Einer der geschädigten Arbeiter war damit beauftragt, bei FORMOSA täglich die Daten überdie Vinyl-Lecks in der PVC-Produktionseinheit zu sammeln. Er sagte, dass die Luftverseuchung von 1,2 über 7 über 13 über 35 über 177 über 987 bis zu 6.000 pro eine Million Teile (ppm) reichte. Und das jede Stunde an jedem Tag in jedem Jahr. Und er war dort 25 Jahre. In einem anderen Fall wurde versehentlich Ethylendichlorid in die PVC-Anlage geleitet, die Arbeiter wateten drei Tage lang in der Giftbrühe und hatten nichts außer Gummistiefeln und Handschuhen, um sich zu schützen. Wieder ein anderes Mal wurde die Prozess-Leitung versehentlich an das Trinkwasser angeschlossen und die Arbeiter tranken mit Vinylchlorid verseuchtes Wasser. Ein Arbeiter wurde von seinem Vorgesetzten damit beauftragt, den Bericht über einen Unfall, bei dem vier Tonnen Vinylchlorid freigesetzt wurden zu fälschen, damit FORMOSA in ihrem Bericht an die EPA 2,79 Pfund melden konnte.

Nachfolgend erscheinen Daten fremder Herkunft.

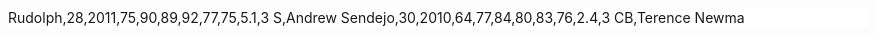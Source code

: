 Rudolph,28,2011,75,90,89,92,77,75,5.1,3 S,Andrew Sendejo,30,2010,64,77,84,80,83,76,2.4,3 CB,Terence Newma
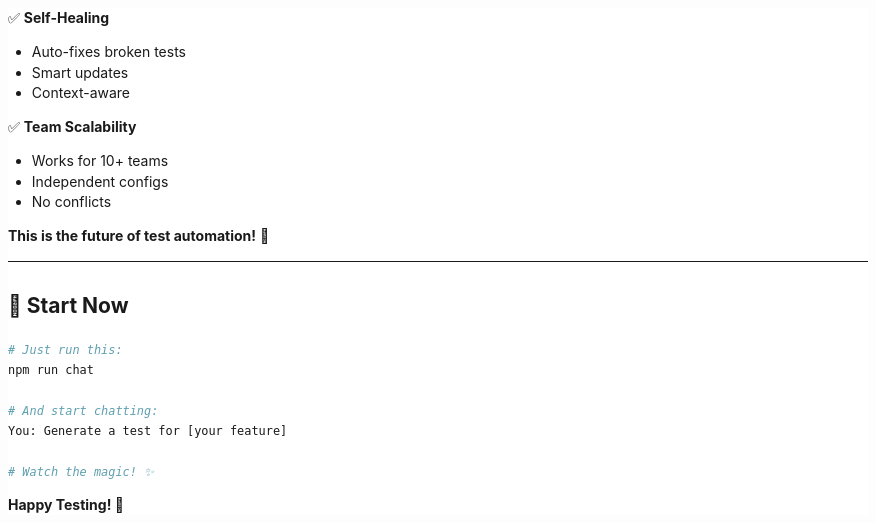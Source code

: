 ✅ **Self-Healing**
   - Auto-fixes broken tests
   - Smart updates
   - Context-aware

✅ **Team Scalability**
   - Works for 10+ teams
   - Independent configs
   - No conflicts

**This is the future of test automation!** 🚀

---

## 🚀 Start Now

```bash
# Just run this:
npm run chat

# And start chatting:
You: Generate a test for [your feature]

# Watch the magic! ✨
```

**Happy Testing! 🎊**

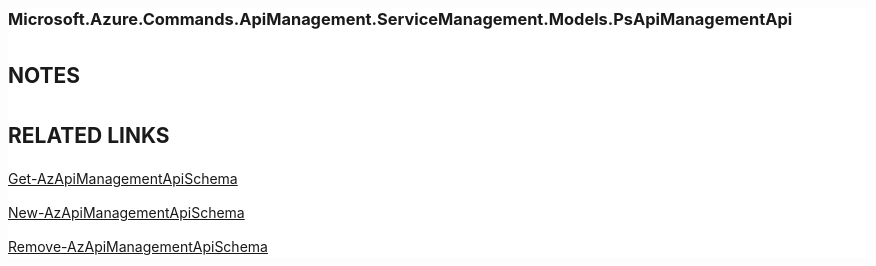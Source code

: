 ### Microsoft.Azure.Commands.ApiManagement.ServiceManagement.Models.PsApiManagementApi

## NOTES

## RELATED LINKS

[Get-AzApiManagementApiSchema](./Get-AzApiManagementApiSchema.md)

[New-AzApiManagementApiSchema](./New-AzApiManagementApiSchema.md)

[Remove-AzApiManagementApiSchema](./Remove-AzApiManagementApiSchema.md)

Randy Smith, Vizepräsident und Geschäftsführer von FORMOSA PLASTICS in Point Comfort/Texas, sagte unlängst anlässlich der 13-Millionen-Dollar-Strafe: „Es gibt keine ernsthaften Umwelt- oder Gesundheitsprobleme“. Das ist aberwitzig, aber es verlangt eine Antwort. Deshalb fordern wir, dass die OSHA, in Übereinstimmung mit ihrer Aufgabe, die Arbeiter zu schützen, unmittelbar mit einem Monitoring aller gegenwärtigen Arbeiter in allen Bereichen der PVCProduktion bei FORMOSA PLASTICS beginnt. Wir schlagen die Messung persönlicher Belastungen im Einzelfall, die Überwachung der Luftbelastung, Biomarker oder biologische Studien vor.

Die OSHA sollte auch die früheren Beschäftigten einbeziehen, da sie durch ihre ehemalige Arbeit bei FORMOSA ebenfalls beeinträchtigt sind. Wir fordern ein Treffen in angemessener Zeit, in dem wir diese Probleme erörtern können. Unsere Gruppe arbeitet mit Wissenschaftlern des Gesundheitszentrums der Tulane Universität, der Abteilung für Öffentliche Gesundheit und Tropische Medizin der Texas A&M für Veterinärmedizin und mit dem Medizinischen Bereich der Universität von Texas in Galveston zusammen.

Sie sind alle ebenso alarmiert über die Gesundheitsprobleme bei uns wie wir. Die Krankenhäuser in Taiwan nennen das Krankheitsbild der FORMOSA-Arbeiter „FORMOSA Syndrom“. Wir haben hier in Texas die gleichen Probleme.

Wir hoffen auf ein baldiges Treffen. Wir haben es satt, weiter zu warten. Wir erwarten IhreAntwort.

Mit freundlichen Grüßen
The Injured Workers committee

Anschrift der Gruppe „Injured Workers United“ und die Anschriften der weiteren Adressaten dieses Offenen Briefes sieh im englischen Original.